I don't know why libertarians have this blind spot. Of course there are. Where do you think government hires most of its dunces? It gets many of them from the private sector. And when they get fired from government, where do you think they go back to?
The primary difference... well, the difference that should remain in effect is that when the dunces act like... dunces in the private sector, the only ones hurt are the dunces. In government, they get promoted or get more tax money thrown at them.
Work in the corporate world for more than ten minutes, and you'll meet plenty of thicky, thick-o dunces that pull down six-figure salaries. Believe me, there's no shortage.
Of course the market isn't supposed to provide soft-landings for losers. It's exactly the opposite. It's supposed to provide the hardest landing possible for hopeless losers. Soft landings are for the public sector. Or, as we've seen lately, for too-big-to-fail corporations with government backing.
I don't know about the rest of you, but the failure of Lehman Bros. actually brought a smile to my face. So did it with Bear-Sterns, Fannie and Freddie. My smile turned to a frown when my doorbell rang, and clip-board wielding agent of social control asked for money to bail them out, however.
Nobody said that capitalism was devised to provide soft landings for hopeless losers.
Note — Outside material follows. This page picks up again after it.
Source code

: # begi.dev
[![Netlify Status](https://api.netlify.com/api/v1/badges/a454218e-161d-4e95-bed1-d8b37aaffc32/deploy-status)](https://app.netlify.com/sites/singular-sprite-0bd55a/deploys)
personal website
And it should be said for free markets that its typical for people who worked for a failed business end up working at a better, more successful business. In that sense, business failure is more like losing at a game than losing in a life-or-death situation.
Dagny --
I did not mean to imply that corporate law was uncomplicated. Only that the simple principle of law (a person is liable to the extent of their participation, mitigated to whatever extent they did diligence on the actions that other people took as a result of their participation) is, um, simple. I know that execution in practice of even simple ideas is rarely simple. 😉
I don't know why libertarians have this blind spot.
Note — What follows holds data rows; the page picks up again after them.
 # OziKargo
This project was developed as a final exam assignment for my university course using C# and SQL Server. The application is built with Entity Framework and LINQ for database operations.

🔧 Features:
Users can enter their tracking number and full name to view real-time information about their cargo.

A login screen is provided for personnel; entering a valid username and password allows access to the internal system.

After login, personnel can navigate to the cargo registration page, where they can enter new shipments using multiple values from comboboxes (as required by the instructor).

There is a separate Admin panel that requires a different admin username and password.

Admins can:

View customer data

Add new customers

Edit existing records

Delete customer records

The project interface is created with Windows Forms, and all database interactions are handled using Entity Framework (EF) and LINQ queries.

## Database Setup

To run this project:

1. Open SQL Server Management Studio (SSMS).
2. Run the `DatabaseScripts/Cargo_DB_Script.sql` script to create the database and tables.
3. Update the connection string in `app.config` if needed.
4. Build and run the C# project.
They do? Most libertarians I know have exactly the same understanding of corporate duncery that you described in your comment.
For the record:
Further on the topic of epic fails - Worse. Prediction. Ever.
This Lehman is the same guy who was all for putting the taxpayer on the hook to bail out Fannie Mae and Freddie Mac, right? Did he suddenly grow a conscience or something?
-jcr
so who at the company should be responsible for the company's debts, should the corporation go under?
The way this is supposed to work, is that by entering into a contract with an entity describing itself as "limited" or "incorporated", the creditors have accepted that the liability of the corporation is limited to the assets of the corporation.
-jcr
Oops, change "Lehman" to "Paulson" in my first comment above.
-jcr
"I don't know why libertarians have this blind spot."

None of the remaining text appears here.